AIM OF THE EXERCISE:
Find every line in the records below that holds the word "caption" and copy it.

***** DATA FOR THIS TASK *****

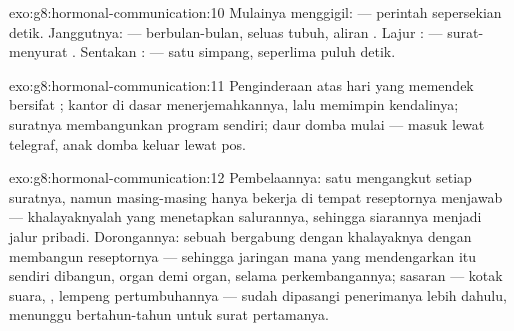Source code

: \begin{solution}{exo:g8:hormonal-communication:10}
Mulainya menggigil:  --- perintah  sepersekian
detik. Janggutnya:  --- berbulan-bulan, seluas tubuh,
aliran . Lajur :  --- surat-menyurat
. Sentakan :  --- satu simpang,
seperlima puluh detik.
\end{solution}

\begin{solution}{exo:g8:hormonal-communication:11}
Penginderaan  atas hari yang memendek bersifat ;
kantor di dasar  menerjemahkannya, lalu memimpin
 kendalinya; suratnya membangunkan program 
 sendiri; daur domba  mulai ---
 masuk lewat telegraf, anak domba keluar lewat pos.
\end{solution}

\begin{solution}{exo:g8:hormonal-communication:12}
Pembelaannya: satu  mengangkut setiap suratnya, namun
masing-masing hanya bekerja di tempat reseptornya menjawab
--- khalayaknyalah yang menetapkan salurannya, sehingga
siarannya menjadi jalur pribadi. Dorongannya: sebuah 
bergabung dengan khalayaknya dengan membangun reseptornya
--- sehingga jaringan mana yang mendengarkan itu sendiri
dibangun, organ demi organ, selama perkembangannya; sasaran
 --- kotak suara, , lempeng pertumbuhannya
--- sudah dipasangi penerimanya lebih dahulu, menunggu
bertahun-tahun untuk surat pertamanya.
\end{solution}

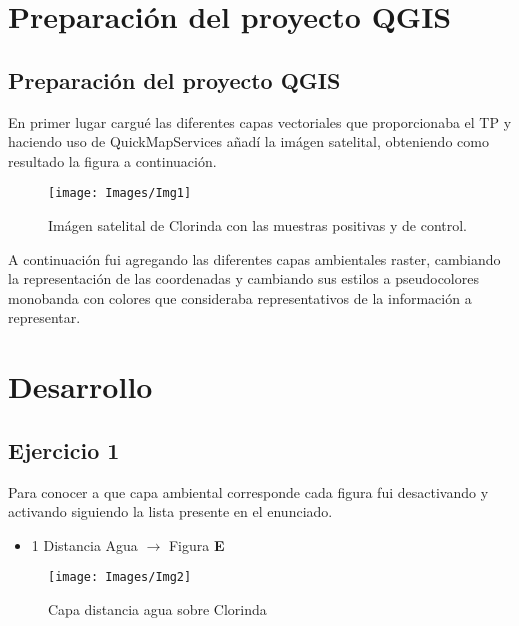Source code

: \graphicspath{{Images/}}

\section{Preparación del proyecto QGIS}\label{cap:ej1}


\subsection{Preparación del proyecto QGIS}


En primer lugar cargué las diferentes capas vectoriales que proporcionaba el TP y haciendo uso de QuickMapServices añadí la imágen satelital, obteniendo como resultado la figura a continuación.

\begin{figure}[H]
	\centering
	\texttt{[image: Images/Img1]}
	\caption[]{Imágen satelital de Clorinda con las muestras positivas y de control.}
	\label{fig:img1}
\end{figure}

A continuación fui agregando las diferentes capas ambientales raster, cambiando la representación de las coordenadas y cambiando sus estilos a pseudocolores monobanda con colores que consideraba representativos de la información a representar.

\section{Desarrollo}

\subsection{Ejercicio 1}

Para conocer a que capa ambiental corresponde cada figura fui desactivando y activando siguiendo la lista presente en el enunciado.

\begin{itemize}
	\item 1 Distancia Agua $\rightarrow$ Figura \textbf{E}
\end{itemize}


\begin{figure}[H]
	\centering
	\texttt{[image: Images/Img2]}
	\caption{Capa distancia agua sobre Clorinda}
	\label{fig:img2}
\end{figure}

*****

RESULT BELOW:
	\caption[]{Imágen satelital de Clorinda con las muestras positivas y de control.}
	\caption{Capa distancia agua sobre Clorinda}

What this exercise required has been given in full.